::: Dataset :::

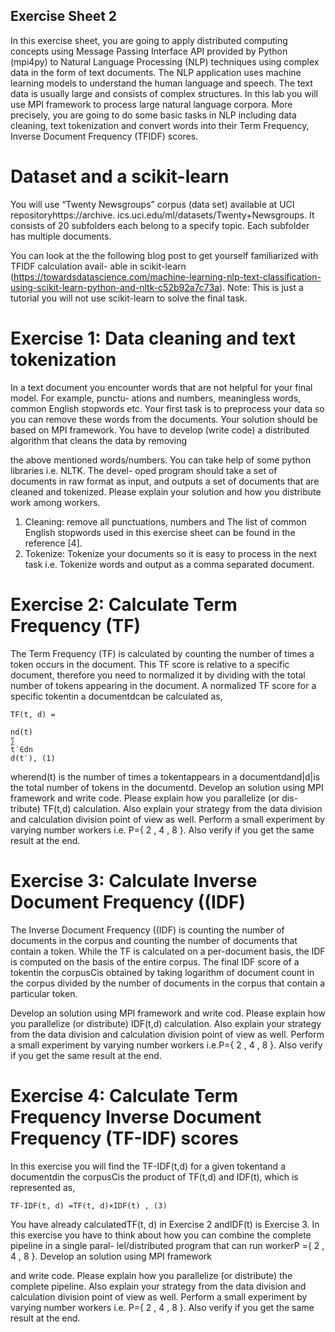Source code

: ## Exercise Sheet 2

In this exercise sheet, you are going to apply distributed computing concepts using Message Passing
Interface API provided by Python (mpi4py) to Natural Language Processing (NLP) techniques using
complex data in the form of text documents. The NLP application uses machine learning models to
understand the human language and speech. The text data is usually large and consists of complex
structures. In this lab you will use MPI framework to process large natural language corpora.
More precisely, you are going to do some basic tasks in NLP including data cleaning, text tokenization
and convert words into their Term Frequency, Inverse Document Frequency (TFIDF) scores.

# Dataset and a scikit-learn

You will use “Twenty Newsgroups” corpus (data set) available at UCI repositoryhttps://archive.
ics.uci.edu/ml/datasets/Twenty+Newsgroups. It consists of 20 subfolders each belong to a specify
topic. Each subfolder has multiple documents.

You can look at the the following blog post to get yourself familiarized with TFIDF calculation avail-
able in scikit-learn (https://towardsdatascience.com/machine-learning-nlp-text-classification-using-scikit-learn-python-and-nltk-c52b92a7c73a).
Note: This is just a tutorial you will not use scikit-learn to solve the final task.

# Exercise 1: Data cleaning and text tokenization 

In a text document you encounter words that are not helpful for your final model. For example, punctu-
ations and numbers, meaningless words, common English stopwords etc. Your first task is to preprocess
your data so you can remove these words from the documents. Your solution should be based on MPI
framework. You have to develop (write code) a distributed algorithm that cleans the data by removing


the above mentioned words/numbers. You can take help of some python libraries i.e. NLTK. The devel-
oped program should take a set of documents in raw format as input, and outputs a set of documents
that are cleaned and tokenized.
Please explain your solution and how you distribute work among workers.

1. Cleaning: remove all punctuations, numbers and The list of common English stopwords used in
    this exercise sheet can be found in the reference [4].
2. Tokenize: Tokenize your documents so it is easy to process in the next task i.e. Tokenize words
    and output as a comma separated document.

# Exercise 2: Calculate Term Frequency (TF) 

The Term Frequency (TF) is calculated by counting the number of times a token occurs in the document.
This TF score is relative to a specific document, therefore you need to normalized it by dividing with
the total number of tokens appearing in the document. A normalized TF score for a specific tokentin
a documentdcan be calculated as,

```
TF(t, d) =
```
```
nd(t)
∑
t′∈dn
d(t′), (1)
```
wherend(t) is the number of times a tokentappears in a documentdand|d|is the total number of
tokens in the documentd.
Develop an solution using MPI framework and write code. Please explain how you parallelize (or dis-
tribute) TF(t,d) calculation. Also explain your strategy from the data division and calculation division
point of view as well. Perform a small experiment by varying number workers i.e. P={ 2 , 4 , 8 }. Also
verify if you get the same result at the end.

# Exercise 3: Calculate Inverse Document Frequency ((IDF) 

The Inverse Document Frequency ((IDF) is counting the number of documents in the corpus and counting
the number of documents that contain a token. While the TF is calculated on a per-document basis, the
IDF is computed on the basis of the entire corpus. The final IDF score of a tokentin the corpusCis
obtained by taking logarithm of document count in the corpus divided by the number of documents in
the corpus that contain a particular token. 

Develop an solution using MPI framework and write cod. Please explain how you parallelize (or
distribute) IDF(t,d) calculation. Also explain your strategy from the data division and calculation
division point of view as well. Perform a small experiment by varying number workers i.e.P={ 2 , 4 , 8 }.
Also verify if you get the same result at the end.

# Exercise 4: Calculate Term Frequency Inverse Document Frequency (TF-IDF) scores 

In this exercise you will find the TF-IDF(t,d) for a given tokentand a documentdin the corpusCis
the product of TF(t,d) and IDF(t), which is represented as,

```
TF-IDF(t, d) =TF(t, d)×IDF(t) , (3)
```
You have already calculatedTF(t, d) in Exercise 2 andIDF(t) is Exercise 3.
In this exercise you have to think about how you can combine the complete pipeline in a single paral-
lel/distributed program that can run workerP ={ 2 , 4 , 8 }. Develop an solution using MPI framework


and write code. Please explain how you parallelize (or distribute) the complete pipeline. Also explain
your strategy from the data division and calculation division point of view as well. Perform a small
experiment by varying number workers i.e. P={ 2 , 4 , 8 }. Also verify if you get the same result at the
end.

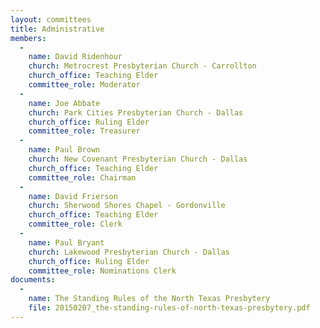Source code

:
 ```yaml
---
layout: committees
title: Administrative
members:
  -
    name: David Ridenhour
    church: Metrocrest Presbyterian Church - Carrollton
    church_office: Teaching Elder
    committee_role: Moderator
  -
    name: Joe Abbate
    church: Park Cities Presbyterian Church - Dallas
    church_office: Ruling Elder
    committee_role: Treasurer
  -
    name: Paul Brown
    church: New Covenant Presbyterian Church - Dallas
    church_office: Teaching Elder
    committee_role: Chairman
  -
    name: David Frierson
    church: Sherwood Shores Chapel - Gordonville
    church_office: Teaching Elder
    committee_role: Clerk
  -
    name: Paul Bryant
    church: Lakewood Presbyterian Church - Dallas
    church_office: Ruling Elder
    committee_role: Nominations Clerk
documents:
  -
    name: The Standing Rules of the North Texas Presbytery
    file: 20150207_the-standing-rules-of-north-texas-presbytery.pdf
---
```

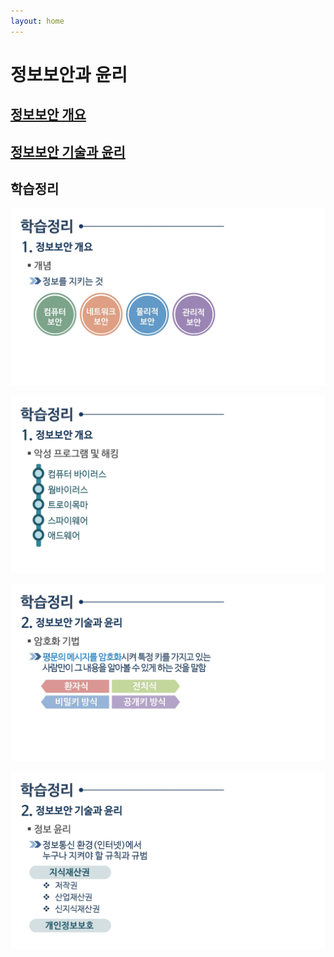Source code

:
 ```yaml
---
layout: home
---
```


# 정보보안과 윤리

## [정보보안 개요](정보보안)


## [정보보안 기술과 윤리](기술과윤리)


## 학습정리

![컴퓨터학개론_12강_페이지_56](./img/컴퓨터학개론_12강_페이지_56.jpg)

![컴퓨터학개론_12강_페이지_57](./img/컴퓨터학개론_12강_페이지_57.jpg)

![컴퓨터학개론_12강_페이지_58](./img/컴퓨터학개론_12강_페이지_58.jpg)

![컴퓨터학개론_12강_페이지_59](./img/컴퓨터학개론_12강_페이지_59.jpg)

:::

*Directions for this task:* All lines containing "tokentin" in the material above should appear in your reply, copied exactly.

*Written solution:*
the total number of tokens appearing in the document. A normalized TF score for a specific tokentin
IDF is computed on the basis of the entire corpus. The final IDF score of a tokentin the corpusCis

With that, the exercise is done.